The Pros and Cons of Integrated Magnetics

In a majority of switched-mode power electronics systems, inductors and transformers are the key contributors to the overall size, weight, and volume. In order to optimize such systems, magnetic integration is a solution where two or more magnetic elements are combined into a single structure. 

It is imperative to consider proper phasing of windings and appropriate placement of the air gap so that core material can be considerably reduced [1]. We learned the concept of integrated magnetics, nuances of design, and how it serves as a building block for several power electronic systems in the previous articles. Come read on to analyze the benefits it has to offer and the areas of application where this is effective.

 

Benefits Analysis: Advantages and Disadvantages

It is known that operating at a higher frequency like a few tens of kHz can lead to the use of lighter and more compact magnetic devices as compared to operation at line frequency. However, even in this case, the magnetic devices can account for about half of the size of the entire switching converter system. Thus, circuit designers are always looking collectively at the system components that can be optimized as in Figure 1 [2] and tend to focus on magnetics due to the following advantages.

 

Figure 1. System components under the review of the circuit designer

 

Increasing Operating Frequency

Increasing the operating frequency further can theoretically make the system smaller, but has its disadvantages. High operating frequency also translates to higher core losses and lower flux density. Thus, a better option would be to go with integrating multiple magnetic components into a single device essentially known as an integrated magnetics structure.

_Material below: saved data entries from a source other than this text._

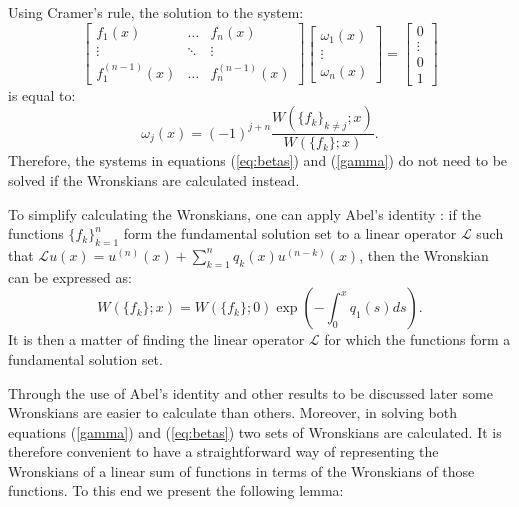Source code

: \documentclass{article}
\begin{document}
Using Cramer's rule, the solution to the system:
\begin{equation}
\begin{bmatrix} f_1(x) & \dots & f_n(x) \\ \vdots & \ddots & \vdots \\ f^{(n-1)}_1(x) & \dots & f_n^{(n-1)}(x) \end{bmatrix} 
\begin{bmatrix} \omega_1(x) \\ \vdots \\ \omega_n(x) \end{bmatrix} =
\begin{bmatrix} 0 \\ \vdots \\ 0 \\ 1 \end{bmatrix}
\end{equation}
is equal to:
\begin{equation} \label{eq:Wronskian coeffs}
\omega_j(x) = (-1)^{j+n} \frac{ W( \{ f_k \}_{k \neq j} ; x) }{ W( \{ f_k \} ; x ) } .
\end{equation}
Therefore, the systems in equations (\ref{eq:betas}) and (\ref{gamma}) do not need to be solved if the Wronskians are calculated instead.


To simplify calculating the Wronskians, one can apply Abel's identity \cite{Abel, BoyceDiPrima}:
if the functions $\{ f_k \}_{k=1}^n$ form the fundamental solution set to a linear operator $\mathcal{L}$ such that 
$\mathcal{L} u(x) = u^{(n)}(x) + \sum_{k=1}^n q_k(x) u^{(n - k)}(x)$, then the Wronskian can be expressed as:
\begin{equation}
W(\{f_k\}; x) = W(\{f_k\}; 0) \exp \left ({ - \int_{0}^x q_1(s) ds } \right ).
\end{equation}
It is then a matter of finding the linear operator $\mathcal{L}$ for which the functions form a fundamental solution set.

Through the use of Abel's identity and other results to be discussed later some Wronskians are easier to calculate than others.
Moreover, in solving both equations (\ref{gamma}) and (\ref{eq:betas}) two sets of Wronskians are calculated.
It is therefore convenient to have a straightforward way of representing the Wronskians of a linear sum of functions in terms of the Wronskians of those functions.
To this end we present the following lemma:
\end{document}
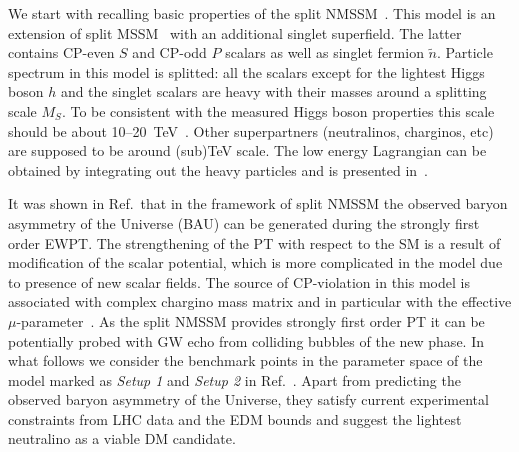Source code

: \documentclass[12pt]{article}
\begin{document}
We start with recalling basic properties of the split
NMSSM~\cite{Demidov:2006zz,Demidov:2016wcv}. This model is an
extension of split MSSM~\cite{ArkaniHamed:2004fb,Giudice:2004tc} with
an additional singlet superfield. The latter contains CP-even $S$ and
CP-odd $P$ scalars as well as singlet fermion $\tilde{n}$. Particle
spectrum in this model is splitted: all the scalars except for the
lightest Higgs boson $h$ and the singlet scalars are heavy with their
masses around a splitting scale $M_S$. To be consistent with the
measured Higgs boson properties this scale should be about
10--20~TeV~\cite{Demidov:2016wcv}. Other superpartners (neutralinos,
charginos, etc) are supposed to
be around (sub)TeV scale. 
The low energy Lagrangian can be obtained by integrating out the heavy
particles and is presented in~\cite{Demidov:2006zz,Demidov:2016wcv}.

It was shown in Ref.\,\cite{Demidov:2016wcv} that in the framework of split
NMSSM  the observed baryon asymmetry of the Universe (BAU) can be 
generated during the strongly first order EWPT. The strengthening of the
PT with respect to the SM is a result of modification of the scalar
potential, which is more complicated in the model due to presence
  of new scalar fields.  
The source of CP-violation in this model  is associated with complex 
chargino mass matrix and in particular with the effective
$\mu$-parameter~\cite{Demidov:2006zz}. As the split NMSSM provides
strongly first order PT it can be potentially probed
with GW echo from colliding bubbles of the new phase. 
In what follows we consider the benchmark points in the parameter
space of the model marked as {\it Setup 1} and {\it Setup 2} in
Ref.~\cite{Demidov:2016wcv}.
Apart from predicting the
observed baryon asymmetry of the Universe,  they satisfy current
experimental constraints from LHC data and the EDM bounds and suggest
the lightest neutralino as a viable DM candidate.  
\end{document}
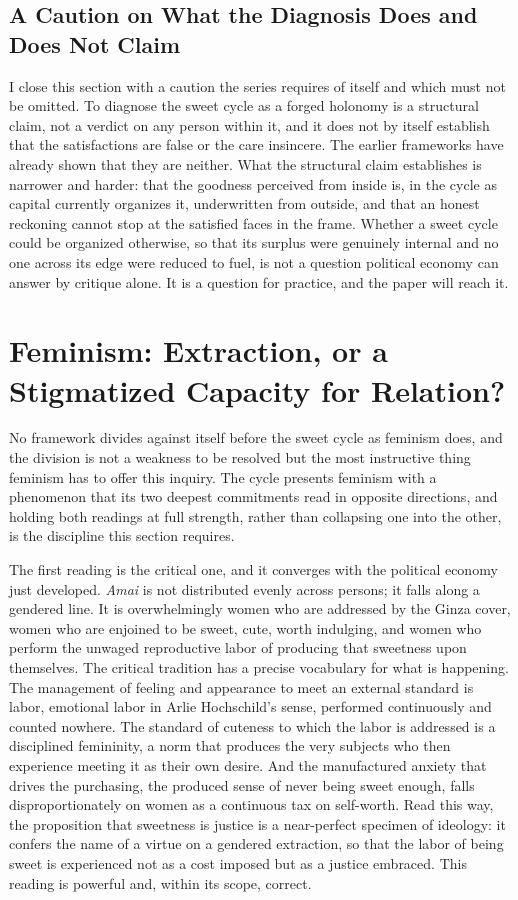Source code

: \subsection{A Caution on What the Diagnosis Does and Does Not Claim}

I close this section with a caution the series requires of itself and which must not be omitted. To diagnose the sweet cycle as a forged holonomy is a structural claim, not a verdict on any person within it, and it does not by itself establish that the satisfactions are false or the care insincere. The earlier frameworks have already shown that they are neither. What the structural claim establishes is narrower and harder: that the goodness perceived from inside is, in the cycle as capital currently organizes it, underwritten from outside, and that an honest reckoning cannot stop at the satisfied faces in the frame. Whether a sweet cycle could be organized otherwise, so that its surplus were genuinely internal and no one across its edge were reduced to fuel, is not a question political economy can answer by critique alone. It is a question for practice, and the paper will reach it.

\section{Feminism: Extraction, or a Stigmatized Capacity for Relation?}

No framework divides against itself before the sweet cycle as feminism does, and the division is not a weakness to be resolved but the most instructive thing feminism has to offer this inquiry. The cycle presents feminism with a phenomenon that its two deepest commitments read in opposite directions, and holding both readings at full strength, rather than collapsing one into the other, is the discipline this section requires.

The first reading is the critical one, and it converges with the political economy just developed. \textit{Amai} is not distributed evenly across persons; it falls along a gendered line. It is overwhelmingly women who are addressed by the Ginza cover, women who are enjoined to be sweet, cute, worth indulging, and women who perform the unwaged reproductive labor of producing that sweetness upon themselves. The critical tradition has a precise vocabulary for what is happening. The management of feeling and appearance to meet an external standard is labor, emotional labor in Arlie Hochschild's sense, performed continuously and counted nowhere. The standard of cuteness to which the labor is addressed is a disciplined femininity, a norm that produces the very subjects who then experience meeting it as their own desire. And the manufactured anxiety that drives the purchasing, the produced sense of never being sweet enough, falls disproportionately on women as a continuous tax on self-worth. Read this way, the proposition that sweetness is justice is a near-perfect specimen of ideology: it confers the name of a virtue on a gendered extraction, so that the labor of being sweet is experienced not as a cost imposed but as a justice embraced. This reading is powerful and, within its scope, correct.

The integrated magnetics variant provides buck and boost capabilities along with inherent input and output current filtering. It reduces the internal energy storage, improves the dynamic performance, and facilitates desirable operation at relatively high frequency. The coupling of inductors reduces the overall size of the system along with the advantage of eliminating current ripple in one of the windings. Controlled coupling between the magnetic components helps facilitate specific functions [2]. 

 

Performance and Size Improvements

The use of an integrated magnetic structure promises performance improvement along with a reduction in size and weight. A central magnetic branch can be removed in this case due to zero total flux resulting from fluxes in the opposite direction. This translates to a smaller and lighter structure with comparatively lower core loss while maintaining the copper loss value and the energy storage capability. This further aids in efficiency improvement due to reduced core losses along with high-density systems, managing thermal issues, and managing space. 

Also, if two cores are stacked together with the same number of turns wound on them, the value of inductance, core loss, and energy storage capability in them will be the same as that in a series configuration of two separate inductors. But there is a significant reduction in the length of the copper wire wound, leading to a reduction in weight and copper loss. This further improves the overall efficiency along with making the system compact. 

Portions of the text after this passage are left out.